She felt sick with horror as the man glided away, for the tones of his voice seemed familiar, and her very first impulse was to call her husband; but the mulatto’s words had such an effect upon her, weakened as she was with long illness, that she dared not speak even to Bessy, to whose side she crept as an eager buzz of conversation went on.
For, after sitting thoughtfully in the boat for a few minutes, Dutch had leaned over the side once more, placing his face in the water, and gazed down at the beautiful submarine grove, when he saw a long, grey body pass slowly out from amongst the weeds, and woke to the fact that there were sharks in those waters, this creature being fourteen or fifteen feet long.
He shuddered at the sight, and thought of the helplessness of any diver if one of these monsters attacked him. He raised his face to breathe, and then looked down again, to see the monster part a bed of seaweed, and as it did so his past troubles were forgotten in the thrill of delight he felt: for Oakum was certainly right as to the wreck. As the shark glided slowly on, it parted the weeds more and more, leaving bare, plainly to be seen, what looked like a stump standing out of the sand, but which his experienced eye knew at once to be one of the ribs of a ship, black with age where it was not grey with barnacles and other shells.
He rose from the water again, with his face dripping, inhaled a long breath, and once more softly stooped and peered down into the clear, ambient depths, where the waving seaweed and multitudinous growths seemed ever changing their colours as they waved gently in the current.
The weed parted by the shark had closed up together once more, and not a vestige seemed left of the piece of wreck wood; in fact, it might have been a dream, only that close by where he had seen it before, half-hidden in the weed, lay the shark, its long, unequal-lobed tail waving slightly to and fro a few moments, and then the monster was perfectly still—so quiet that the sharpest eye would have passed it unnoticed, so exactly was its back in hue like the sand upon which it lay.
But Dutch knew, dreamer as he had been, that this was no piece of imagination; and taking the tube once more, and recalling the peculiar bend of the piece of timber, he began again to examine the bottom, especially the portion that lay in the shadow cast by the schooner’s hull. According to the bend of the timber, he knew that the wreck, if wreck it belonged to, must be lying in the opposite direction to the schooner; and, tracing its imaginary shape, he concluded that there must be a succession of ribs embedded in the sand, though not visible in the lines he marked out with his eye.

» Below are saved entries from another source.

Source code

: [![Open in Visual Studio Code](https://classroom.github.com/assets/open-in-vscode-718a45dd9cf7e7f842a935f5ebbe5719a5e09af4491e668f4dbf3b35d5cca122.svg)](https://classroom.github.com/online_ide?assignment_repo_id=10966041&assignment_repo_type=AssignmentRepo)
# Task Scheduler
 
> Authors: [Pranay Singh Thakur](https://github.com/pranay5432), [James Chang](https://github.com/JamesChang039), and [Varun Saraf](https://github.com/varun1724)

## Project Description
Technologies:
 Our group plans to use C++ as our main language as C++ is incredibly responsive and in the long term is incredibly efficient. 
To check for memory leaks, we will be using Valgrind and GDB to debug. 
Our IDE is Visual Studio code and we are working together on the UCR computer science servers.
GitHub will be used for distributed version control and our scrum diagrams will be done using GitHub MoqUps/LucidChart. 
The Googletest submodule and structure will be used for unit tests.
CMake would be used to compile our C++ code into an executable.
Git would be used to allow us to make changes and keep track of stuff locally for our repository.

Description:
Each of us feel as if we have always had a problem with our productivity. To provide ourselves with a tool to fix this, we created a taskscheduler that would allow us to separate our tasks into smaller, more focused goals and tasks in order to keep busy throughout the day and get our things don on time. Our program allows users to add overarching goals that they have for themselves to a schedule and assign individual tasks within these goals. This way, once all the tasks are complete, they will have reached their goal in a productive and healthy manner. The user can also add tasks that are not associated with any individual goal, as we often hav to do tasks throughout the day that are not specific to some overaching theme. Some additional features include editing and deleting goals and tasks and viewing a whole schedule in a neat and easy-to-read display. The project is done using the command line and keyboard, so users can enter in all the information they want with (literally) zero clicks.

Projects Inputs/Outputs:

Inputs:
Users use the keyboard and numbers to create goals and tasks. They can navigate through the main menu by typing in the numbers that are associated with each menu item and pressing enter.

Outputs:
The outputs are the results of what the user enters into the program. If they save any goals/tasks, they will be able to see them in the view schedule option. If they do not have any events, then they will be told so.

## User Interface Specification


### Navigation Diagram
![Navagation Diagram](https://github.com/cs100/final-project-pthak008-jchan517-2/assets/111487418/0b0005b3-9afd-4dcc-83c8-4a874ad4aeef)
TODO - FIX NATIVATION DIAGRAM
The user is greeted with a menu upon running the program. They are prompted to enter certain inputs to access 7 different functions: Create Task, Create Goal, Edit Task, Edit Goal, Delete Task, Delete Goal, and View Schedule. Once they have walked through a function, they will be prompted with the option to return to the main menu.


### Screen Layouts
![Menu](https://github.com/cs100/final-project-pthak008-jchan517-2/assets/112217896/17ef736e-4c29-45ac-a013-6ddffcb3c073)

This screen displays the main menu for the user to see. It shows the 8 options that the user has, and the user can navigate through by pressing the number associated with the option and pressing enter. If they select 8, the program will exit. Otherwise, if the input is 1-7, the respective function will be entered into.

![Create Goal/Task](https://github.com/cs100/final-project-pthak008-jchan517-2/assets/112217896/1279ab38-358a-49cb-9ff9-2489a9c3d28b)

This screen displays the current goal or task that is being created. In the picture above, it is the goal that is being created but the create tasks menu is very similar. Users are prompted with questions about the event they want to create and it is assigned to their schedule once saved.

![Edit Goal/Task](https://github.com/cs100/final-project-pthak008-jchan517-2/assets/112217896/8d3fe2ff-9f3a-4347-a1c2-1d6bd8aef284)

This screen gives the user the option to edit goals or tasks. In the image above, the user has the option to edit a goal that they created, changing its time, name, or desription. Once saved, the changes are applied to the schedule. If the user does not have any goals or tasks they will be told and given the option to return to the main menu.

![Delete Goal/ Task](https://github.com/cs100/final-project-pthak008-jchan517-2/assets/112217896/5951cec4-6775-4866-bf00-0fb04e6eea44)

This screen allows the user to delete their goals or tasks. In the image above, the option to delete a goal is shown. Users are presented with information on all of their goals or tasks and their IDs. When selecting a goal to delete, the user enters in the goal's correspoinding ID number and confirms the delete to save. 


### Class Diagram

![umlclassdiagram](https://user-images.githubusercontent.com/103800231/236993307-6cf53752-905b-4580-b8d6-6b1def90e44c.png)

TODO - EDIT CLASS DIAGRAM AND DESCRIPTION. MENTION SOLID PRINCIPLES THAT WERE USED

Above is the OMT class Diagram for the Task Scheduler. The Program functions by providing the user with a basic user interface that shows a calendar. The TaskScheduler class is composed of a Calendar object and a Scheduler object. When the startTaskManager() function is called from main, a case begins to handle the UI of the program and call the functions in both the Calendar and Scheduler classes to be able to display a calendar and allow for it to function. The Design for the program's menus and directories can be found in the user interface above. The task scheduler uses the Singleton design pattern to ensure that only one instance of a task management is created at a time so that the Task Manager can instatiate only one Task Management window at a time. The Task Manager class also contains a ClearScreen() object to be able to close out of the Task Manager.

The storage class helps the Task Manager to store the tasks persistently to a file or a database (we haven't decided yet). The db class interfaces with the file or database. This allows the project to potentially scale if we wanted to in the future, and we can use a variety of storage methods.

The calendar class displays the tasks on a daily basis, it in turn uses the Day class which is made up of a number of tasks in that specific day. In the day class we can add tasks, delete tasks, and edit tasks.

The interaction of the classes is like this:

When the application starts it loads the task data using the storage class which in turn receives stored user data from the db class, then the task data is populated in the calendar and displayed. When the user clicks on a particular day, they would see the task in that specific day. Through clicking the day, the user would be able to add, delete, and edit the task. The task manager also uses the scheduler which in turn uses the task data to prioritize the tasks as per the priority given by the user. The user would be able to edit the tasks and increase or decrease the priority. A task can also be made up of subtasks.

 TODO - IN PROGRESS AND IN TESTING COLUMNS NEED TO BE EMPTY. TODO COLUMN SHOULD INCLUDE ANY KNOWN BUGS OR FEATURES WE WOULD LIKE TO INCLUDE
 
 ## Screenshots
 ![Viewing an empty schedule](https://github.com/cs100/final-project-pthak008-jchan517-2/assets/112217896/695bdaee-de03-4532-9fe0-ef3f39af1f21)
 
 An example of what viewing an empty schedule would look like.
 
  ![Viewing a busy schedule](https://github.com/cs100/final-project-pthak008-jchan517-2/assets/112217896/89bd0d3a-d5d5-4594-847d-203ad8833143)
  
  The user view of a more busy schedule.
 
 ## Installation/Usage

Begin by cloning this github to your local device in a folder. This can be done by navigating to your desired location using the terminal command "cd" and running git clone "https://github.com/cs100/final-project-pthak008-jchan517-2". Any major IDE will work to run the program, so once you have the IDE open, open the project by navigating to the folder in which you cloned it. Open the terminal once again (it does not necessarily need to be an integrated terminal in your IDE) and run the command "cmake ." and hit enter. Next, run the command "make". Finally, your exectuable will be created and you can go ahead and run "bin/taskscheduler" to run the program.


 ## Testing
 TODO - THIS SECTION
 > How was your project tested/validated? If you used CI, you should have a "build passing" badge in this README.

And so it seemed, for as he looked he could make out that the weeds lay in thick clusters in the position they should occupy if they were attached to the timbers of an old ship. Huge corals were there as well, forming quite a submarine forest, but evidently they took the form of a ship where they were most dense; and, to Dutch’s great surprise, the vessel must have been one of nearly double the size of the schooner.
“See anything?” said Mr Parkley, as the young man rose for a few minutes and wiped his brow.
“Yes,” said Dutch, bluntly. “Shark!”
“Ah, there are plenty, no doubt,” said Mr Parkley.